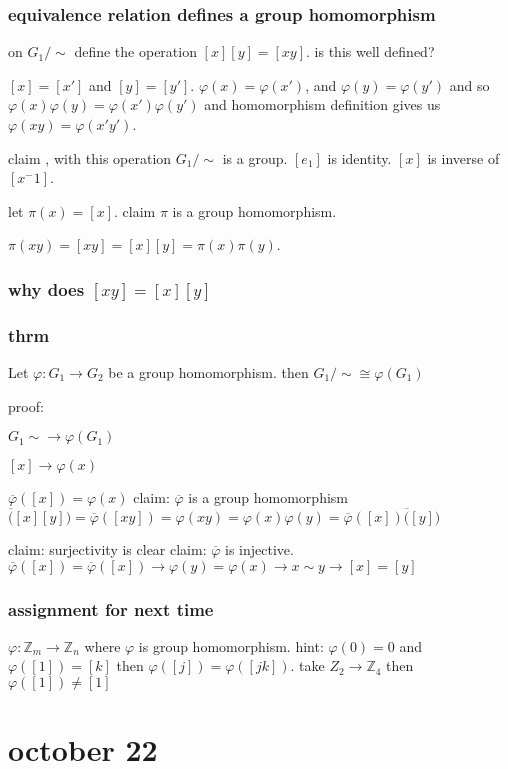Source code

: \documentclass[letterpaper]{article}
\begin{document}
\subsubsection*{equivalence relation defines a group  homomorphism}
on $G_1/\sim$ define the operation $[x][y]=[xy]$. is this well defined?

$[x]=[x']$ and $[y]=[y']$. $\varphi(x)=\varphi(x')$, and $\varphi(y)=\varphi(y')$ and so $\varphi(x)\varphi(y)=\varphi(x')\varphi(y')$ and homomorphism definition gives us $\varphi(xy)=\varphi(x'y')$.

claim , with this operation $G_1/\sim$ is a group. $[e_1]$ is identity. $[x]$ is inverse of $[x^-1]$.

let $\pi(x)=[x]$. claim $\pi$ is a group homomorphism.

$\pi(xy)=[xy]=[x][y]=\pi(x)\pi(y)$.

\subsubsection*{why does $[xy]=[x][y]$}
\subsubsection*{thrm}
Let $\varphi:G_1\to G_2$ be a group homomorphism. then $G_1/\sim\cong\varphi(G_1)$

proof:

$G_1\sim\to\varphi(G_1)$

$[x]\to\varphi(x)$

$\overline\varphi([x])=\varphi(x)$
claim: $\overline\varphi$ is a group homomorphism
$\overline([x][y])=\overline\varphi([xy])=\varphi(xy)=\varphi(x)\varphi(y)=\overline\varphi([x])\overline([y])$

claim: surjectivity is clear
claim: $\overline\varphi$ is injective.
$\overline\varphi([x])=\overline{\varphi}([x])\to \varphi(y)=\varphi(x)\to x\sim y\to [x]=[y]$

\subsubsection*{assignment for next time}
$\varphi:\mathbb{Z}_m\to\mathbb{Z}_n$ where $\varphi$ is group homomorphism. hint: $\varphi(0)=0$ and $\varphi([1])=[k]$ then $\varphi([j])=\varphi([jk])$. take $Z_2\to\mathbb{Z}_4$ then $\varphi([1])\ne[1]$

\section*{october 22}
\end{document}
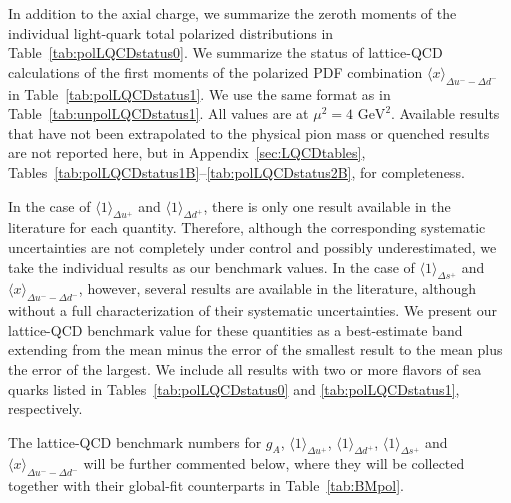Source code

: In addition to the axial charge, we summarize the zeroth moments of the 
individual light-quark total polarized distributions in 
Table~\ref{tab:polLQCDstatus0}. 
%
We summarize the status of lattice-QCD calculations of the
first moments of the polarized PDF combination 
$\langle x \rangle_{\Delta u^- - \Delta d^-}$ in Table~\ref{tab:polLQCDstatus1}. 
%
We use the same format as in Table~\ref{tab:unpolLQCDstatus1}.
%
All values are at $\mu^2=4\mbox{ GeV}^2$.
%
Available results that have not been extrapolated to the physical pion mass
or quenched results are not reported here, but in Appendix~\ref{sec:LQCDtables},
Tables~\ref{tab:polLQCDstatus1B}--\ref{tab:polLQCDstatus2B}, for completeness.

In the case of $\langle 1 \rangle_{\Delta u^+}$ and $\langle 1 \rangle_{\Delta d^+}$,
there is only one result available in the literature for each quantity.
%
Therefore, although the corresponding systematic uncertainties are not 
completely under control and possibly underestimated, we take the individual 
results as our benchmark values.
%
In the case of $\langle 1 \rangle_{\Delta s^+}$ and 
$\langle x \rangle_{\Delta u^- - \Delta d^-}$, however, several results are available
in the literature, although without a full characterization of
their systematic uncertainties.
%
We present our lattice-QCD benchmark value for these quantities as
a best-estimate band extending from the mean minus the error of the 
smallest result to the mean plus the error of the largest. 
%
We include all results with two or more flavors of sea quarks listed in 
Tables~\ref{tab:polLQCDstatus0} and \ref{tab:polLQCDstatus1}, respectively.

The lattice-QCD benchmark numbers for $g_A$,
$\langle 1 \rangle_{\Delta u^+}$, $\langle 1 \rangle_{\Delta d^+}$,
$\langle 1 \rangle_{\Delta s^+}$ and $\langle x \rangle_{\Delta u^- - \Delta d^-}$
will be further commented below, where they will be collected together 
with their global-fit counterparts in Table~\ref{tab:BMpol}.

_PROBLEM_
The lines to copy run from the one containing "there is only" through the last line above. Copy them exactly and include nothing else.

_TASK RESULT_
there is only one result available in the literature for each quantity.
%
Therefore, although the corresponding systematic uncertainties are not 
completely under control and possibly underestimated, we take the individual 
results as our benchmark values.
%
In the case of $\langle 1 \rangle_{\Delta s^+}$ and 
$\langle x \rangle_{\Delta u^- - \Delta d^-}$, however, several results are available
in the literature, although without a full characterization of
their systematic uncertainties.
%
We present our lattice-QCD benchmark value for these quantities as
a best-estimate band extending from the mean minus the error of the 
smallest result to the mean plus the error of the largest. 
%
We include all results with two or more flavors of sea quarks listed in 
Tables~\ref{tab:polLQCDstatus0} and \ref{tab:polLQCDstatus1}, respectively.

The lattice-QCD benchmark numbers for $g_A$,
$\langle 1 \rangle_{\Delta u^+}$, $\langle 1 \rangle_{\Delta d^+}$,
$\langle 1 \rangle_{\Delta s^+}$ and $\langle x \rangle_{\Delta u^- - \Delta d^-}$
will be further commented below, where they will be collected together 
with their global-fit counterparts in Table~\ref{tab:BMpol}.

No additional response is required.